» Instructions to follow
The task calls for every entry to be printed word for word, without the images.

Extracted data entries

+ + + + +

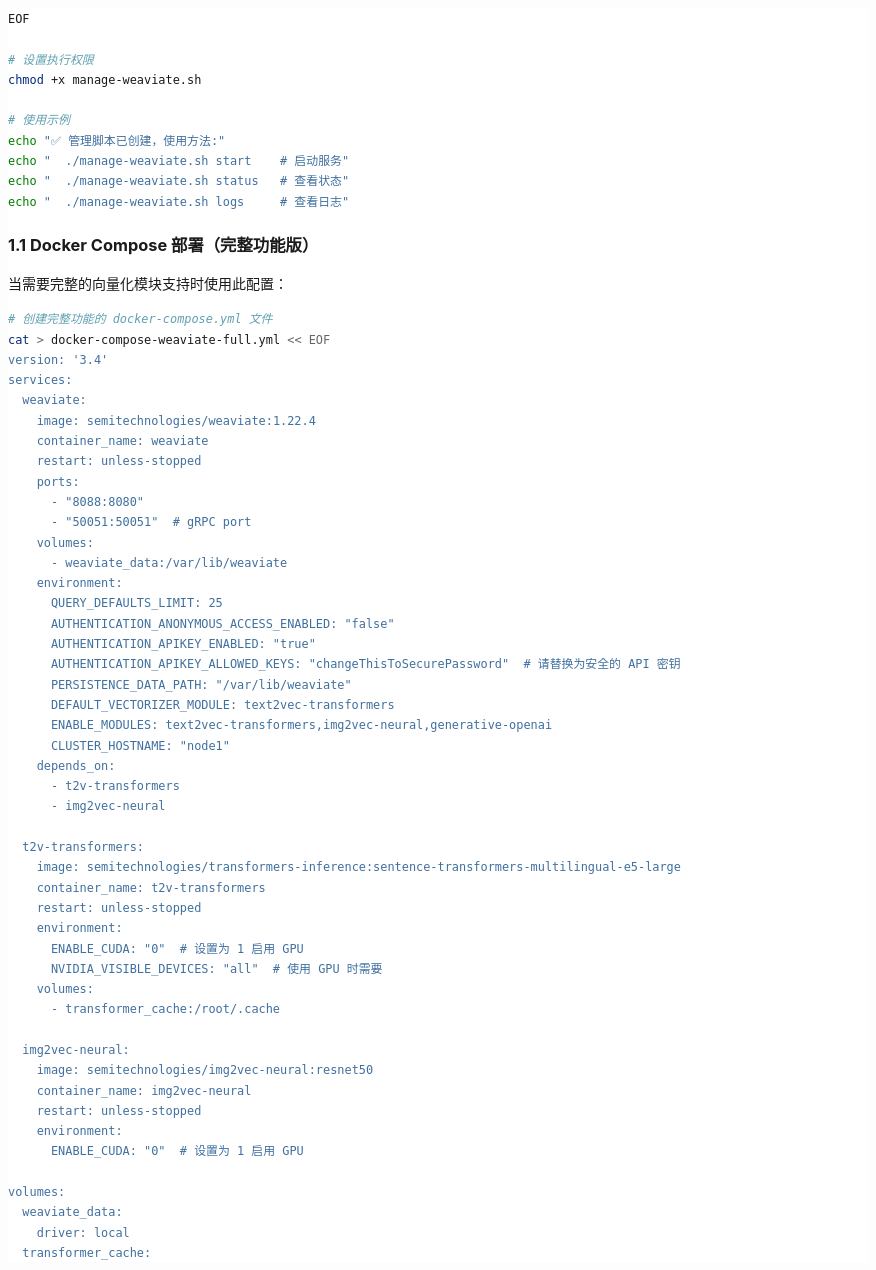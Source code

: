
 ```bash
EOF

# 设置执行权限
chmod +x manage-weaviate.sh

# 使用示例
echo "✅ 管理脚本已创建，使用方法:"
echo "  ./manage-weaviate.sh start    # 启动服务"
echo "  ./manage-weaviate.sh status   # 查看状态"
echo "  ./manage-weaviate.sh logs     # 查看日志"
```

### 1.1 Docker Compose 部署（完整功能版）

当需要完整的向量化模块支持时使用此配置：

```bash
# 创建完整功能的 docker-compose.yml 文件
cat > docker-compose-weaviate-full.yml << EOF
version: '3.4'
services:
  weaviate:
    image: semitechnologies/weaviate:1.22.4
    container_name: weaviate
    restart: unless-stopped
    ports:
      - "8088:8080"
      - "50051:50051"  # gRPC port
    volumes:
      - weaviate_data:/var/lib/weaviate
    environment:
      QUERY_DEFAULTS_LIMIT: 25
      AUTHENTICATION_ANONYMOUS_ACCESS_ENABLED: "false"
      AUTHENTICATION_APIKEY_ENABLED: "true"
      AUTHENTICATION_APIKEY_ALLOWED_KEYS: "changeThisToSecurePassword"  # 请替换为安全的 API 密钥
      PERSISTENCE_DATA_PATH: "/var/lib/weaviate"
      DEFAULT_VECTORIZER_MODULE: text2vec-transformers
      ENABLE_MODULES: text2vec-transformers,img2vec-neural,generative-openai
      CLUSTER_HOSTNAME: "node1"
    depends_on:
      - t2v-transformers
      - img2vec-neural

  t2v-transformers:
    image: semitechnologies/transformers-inference:sentence-transformers-multilingual-e5-large
    container_name: t2v-transformers
    restart: unless-stopped
    environment:
      ENABLE_CUDA: "0"  # 设置为 1 启用 GPU
      NVIDIA_VISIBLE_DEVICES: "all"  # 使用 GPU 时需要
    volumes:
      - transformer_cache:/root/.cache
      
  img2vec-neural:
    image: semitechnologies/img2vec-neural:resnet50
    container_name: img2vec-neural
    restart: unless-stopped
    environment:
      ENABLE_CUDA: "0"  # 设置为 1 启用 GPU

volumes:
  weaviate_data:
    driver: local
  transformer_cache:
```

+ + + + +

» Exercise answer
Source code

:
 ```bash
EOF

# 设置执行权限
chmod +x manage-weaviate.sh

# 使用示例
echo "✅ 管理脚本已创建，使用方法:"
echo "  ./manage-weaviate.sh start    # 启动服务"
echo "  ./manage-weaviate.sh status   # 查看状态"
echo "  ./manage-weaviate.sh logs     # 查看日志"
```

### 1.1 Docker Compose 部署（完整功能版）

当需要完整的向量化模块支持时使用此配置：

```bash
# 创建完整功能的 docker-compose.yml 文件
cat > docker-compose-weaviate-full.yml << EOF
version: '3.4'
services:
  weaviate:
    image: semitechnologies/weaviate:1.22.4
    container_name: weaviate
    restart: unless-stopped
    ports:
      - "8088:8080"
      - "50051:50051"  # gRPC port
    volumes:
      - weaviate_data:/var/lib/weaviate
    environment:
      QUERY_DEFAULTS_LIMIT: 25
      AUTHENTICATION_ANONYMOUS_ACCESS_ENABLED: "false"
      AUTHENTICATION_APIKEY_ENABLED: "true"
      AUTHENTICATION_APIKEY_ALLOWED_KEYS: "changeThisToSecurePassword"  # 请替换为安全的 API 密钥
      PERSISTENCE_DATA_PATH: "/var/lib/weaviate"
      DEFAULT_VECTORIZER_MODULE: text2vec-transformers
      ENABLE_MODULES: text2vec-transformers,img2vec-neural,generative-openai
      CLUSTER_HOSTNAME: "node1"
    depends_on:
      - t2v-transformers
      - img2vec-neural

  t2v-transformers:
    image: semitechnologies/transformers-inference:sentence-transformers-multilingual-e5-large
    container_name: t2v-transformers
    restart: unless-stopped
    environment:
      ENABLE_CUDA: "0"  # 设置为 1 启用 GPU
      NVIDIA_VISIBLE_DEVICES: "all"  # 使用 GPU 时需要
    volumes:
      - transformer_cache:/root/.cache
      
  img2vec-neural:
    image: semitechnologies/img2vec-neural:resnet50
    container_name: img2vec-neural
    restart: unless-stopped
    environment:
      ENABLE_CUDA: "0"  # 设置为 1 启用 GPU

volumes:
  weaviate_data:
    driver: local
  transformer_cache:
```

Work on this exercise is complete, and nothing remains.